## [PROBLEM DETAILS]
Go through the lines below and copy each one that holds the string "xmake".

(GIVEN INFORMATION begins)

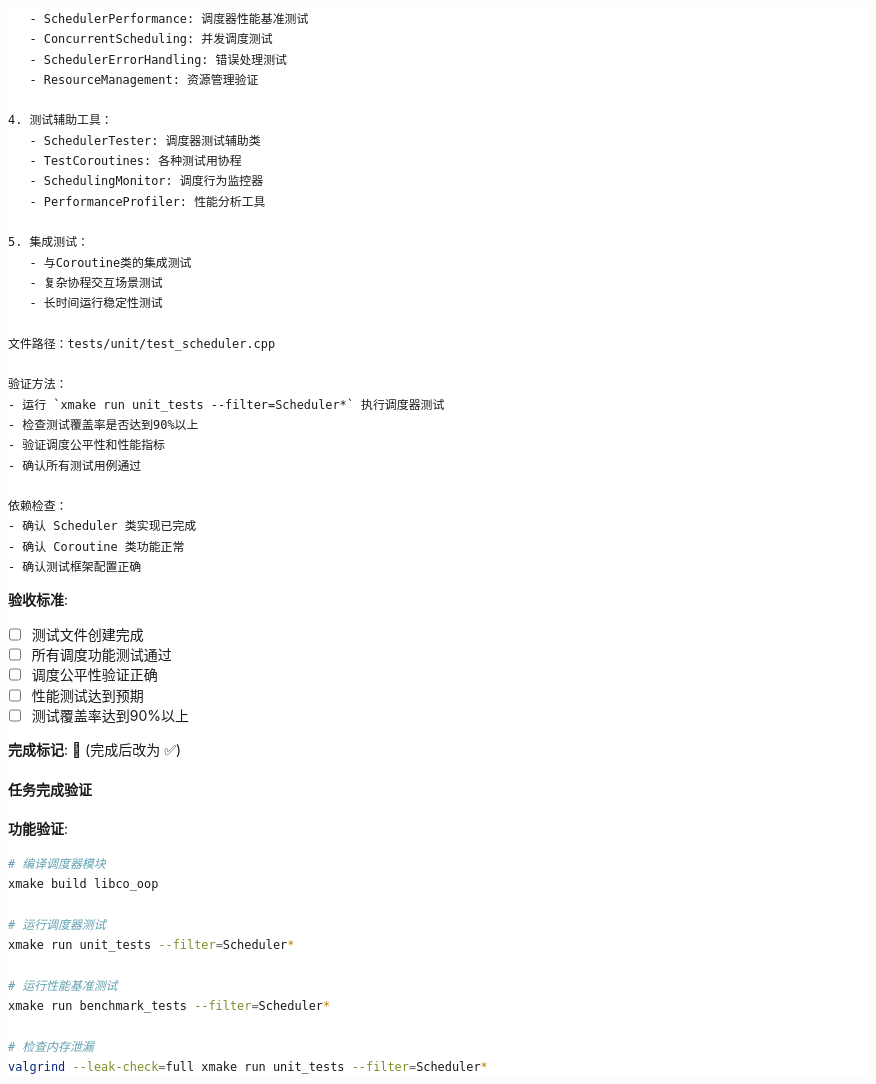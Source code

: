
 ```
   - SchedulerPerformance: 调度器性能基准测试
   - ConcurrentScheduling: 并发调度测试
   - SchedulerErrorHandling: 错误处理测试
   - ResourceManagement: 资源管理验证

4. 测试辅助工具：
   - SchedulerTester: 调度器测试辅助类
   - TestCoroutines: 各种测试用协程
   - SchedulingMonitor: 调度行为监控器
   - PerformanceProfiler: 性能分析工具

5. 集成测试：
   - 与Coroutine类的集成测试
   - 复杂协程交互场景测试
   - 长时间运行稳定性测试

文件路径：tests/unit/test_scheduler.cpp

验证方法：
- 运行 `xmake run unit_tests --filter=Scheduler*` 执行调度器测试
- 检查测试覆盖率是否达到90%以上
- 验证调度公平性和性能指标
- 确认所有测试用例通过

依赖检查：
- 确认 Scheduler 类实现已完成
- 确认 Coroutine 类功能正常
- 确认测试框架配置正确
```

**验收标准**:
- [ ] 测试文件创建完成
- [ ] 所有调度功能测试通过
- [ ] 调度公平性验证正确
- [ ] 性能测试达到预期
- [ ] 测试覆盖率达到90%以上

**完成标记**: 🔲 (完成后改为 ✅)

#### 任务完成验证
**功能验证**:
```bash
# 编译调度器模块
xmake build libco_oop

# 运行调度器测试
xmake run unit_tests --filter=Scheduler*

# 运行性能基准测试
xmake run benchmark_tests --filter=Scheduler*

# 检查内存泄漏
valgrind --leak-check=full xmake run unit_tests --filter=Scheduler*
```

(GIVEN INFORMATION ends)

## [REPLY]
- 运行 `xmake run unit_tests --filter=Scheduler*` 执行调度器测试
xmake build libco_oop
xmake run unit_tests --filter=Scheduler*
xmake run benchmark_tests --filter=Scheduler*
valgrind --leak-check=full xmake run unit_tests --filter=Scheduler*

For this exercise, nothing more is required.